Operator: Good day, ladies and gentlemen and welcome to Nano Dimension’s First Quarter 2023 Earnings Conference Call. My name is Joe and I’m your operator for today’s event. On the call with us today are Yoav Stern, Chairman and CEO; Yael Sandler, CFO; and Julien Lederman, Vice President of Corporate Development. Before we begin, may I remind our listeners that certain information provided on this call may contain forward-looking statements and the Safe Harbor statement outlined in today’s earnings press release also pertains to statements made on this call. If you have not received a copy of the press release, please view it in the Investor Relations section of the company’s website. A replay of today’s call will also be available on the Investor Relations section of the company’s website.

Yoav will begin the call today with a business update, followed by a question-and-answer session, at which time the management team will answer questions. I would now like to turn the call over to Nano Dimension’s Chairman and CEO, Yoav Stern. Yoav, please go ahead.

Yoav Stern: Thank you very much. Good day to everybody. Thanks for being here. Let me start by apologizing that this quarter we’re a little bit late in releasing the results of last quarter. We’re almost finishing the second quarter. And this is just the first quarter. Reason is because we’ve been extremely busy this quarter in lot of integration and the implementation of SAP, the new computer system in all our subsidiaries and all the acquisitions from last year. The good news is, it worked very well and in the future, we’ll be able to be much faster. My goal is to be able to release full results of the quarter in the middle, around the middle of the quarter after, maybe even better. But for that matter, we, maybe different than others are trying to even be earlier and we released earlier results with list revenue few days after the end of the quarter, which we will try to continue to do.
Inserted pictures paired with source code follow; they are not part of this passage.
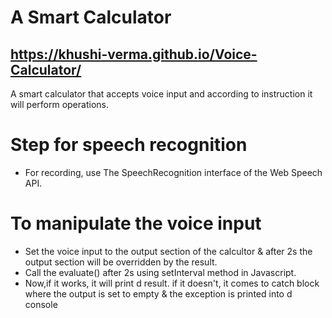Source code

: # A Smart Calculator
## https://khushi-verma.github.io/Voice-Calculator/
A smart calculator that accepts voice input and according to instruction it will perform operations.
# Step for speech recognition
- For recording, use The SpeechRecognition interface of the Web Speech API.
#  To manipulate the voice input
- Set the voice input to the output section of the calcultor & after 2s the output section will be overridden by the result.
- Call the evaluate() after 2s using setInterval method in Javascript.
- Now,if it works, it will print d result. if it doesn't, it comes to catch block where the output is set to empty & the exception is printed into d console

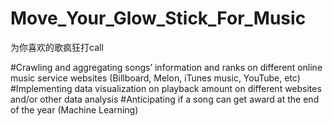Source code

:# Move_Your_Glow_Stick_For_Music
为你喜欢的歌疯狂打call

#Crawling and aggregating songs’ information and ranks on different online music service websites (Billboard, Melon, iTunes music, YouTube, etc)
#Implementing data visualization on playback amount on different websites and/or other data analysis
#Anticipating if a song can get award at the end of the year (Machine Learning)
So the good news is, the second quarter early results will be out in few days. Before I start to the presentation, just let me tell you that we spend a lot of time and [indiscernible] of lawyers on fighting silly fights with some shareholders and quarterly results of last quarter and this quarter is one of the proofs that you shareholders, our shareholders, my partners, have a great company that is improving on a quarter-by-quarter basis. And the share price will go up unless you will succumb to people who manipulated the shares and bought them for $2.5 and are trying to get them out, themselves out for $4. We’re not going to get them. It’s pretty much over. We are winning in every way possible in all. There are [terms in silly] [ph] complains to courts.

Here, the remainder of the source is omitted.